Its a week after our anniversary, and everything about this week has been brilliant. Until this morning.

Before I left for work, I went to hug my wife but she pulled away. I asked her what was wrong, but didn’t really get any answer. So tried it again, except this time, she started screaming “ewww disgusting, disgusting”, grabbed her phone and started dialling. I asked her what was wrong and who she was phoning.

Her reply was “The Police, because you are harassing me and molesting me”.

Well my jaw hit the floor, what was wrong with her? I only wanted to hug her. I looked at her gone out, wondering who this person was standing in front of me and what had they done to my wife! I said to her “I only wanted to hug you”, but it made no difference she was still trying to call the police. All I could do was just walk away and go to work.
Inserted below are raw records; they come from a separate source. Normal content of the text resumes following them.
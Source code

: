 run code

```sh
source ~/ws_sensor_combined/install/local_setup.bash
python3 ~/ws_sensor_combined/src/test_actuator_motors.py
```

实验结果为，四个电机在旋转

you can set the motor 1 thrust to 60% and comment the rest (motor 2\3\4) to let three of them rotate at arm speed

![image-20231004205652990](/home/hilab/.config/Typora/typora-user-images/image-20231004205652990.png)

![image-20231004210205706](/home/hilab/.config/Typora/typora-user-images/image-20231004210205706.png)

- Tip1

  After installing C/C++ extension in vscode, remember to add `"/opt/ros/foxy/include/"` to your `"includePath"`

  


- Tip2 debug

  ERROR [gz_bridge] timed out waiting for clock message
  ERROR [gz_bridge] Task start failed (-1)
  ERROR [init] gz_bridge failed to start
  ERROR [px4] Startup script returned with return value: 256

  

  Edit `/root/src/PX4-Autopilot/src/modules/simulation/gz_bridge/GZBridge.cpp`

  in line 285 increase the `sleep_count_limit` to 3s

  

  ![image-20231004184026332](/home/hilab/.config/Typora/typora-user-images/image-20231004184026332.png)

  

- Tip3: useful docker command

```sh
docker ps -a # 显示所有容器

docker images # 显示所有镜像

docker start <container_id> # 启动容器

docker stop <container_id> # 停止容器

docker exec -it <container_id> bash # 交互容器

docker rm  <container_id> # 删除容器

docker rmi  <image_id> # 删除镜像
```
All morning I have been trying to work out what is wrong with her, is it hormones? depression? Will I be met by the police in the next hour or so? will they be there when I get home? What lies (if any) has she told about me. How do you tell what is wrong with a woman when she is like this? how to tell if it is depression? what depression symptons to look for? what tests? What if its something I did whilst I was asleep?

All of these things are going through my head, but nothing is making any sense. I could possibly understand it if i constantly drank alcohol but I dont even tough the stuff.

My head is really hurting with all these thoughts, I just don’t get it.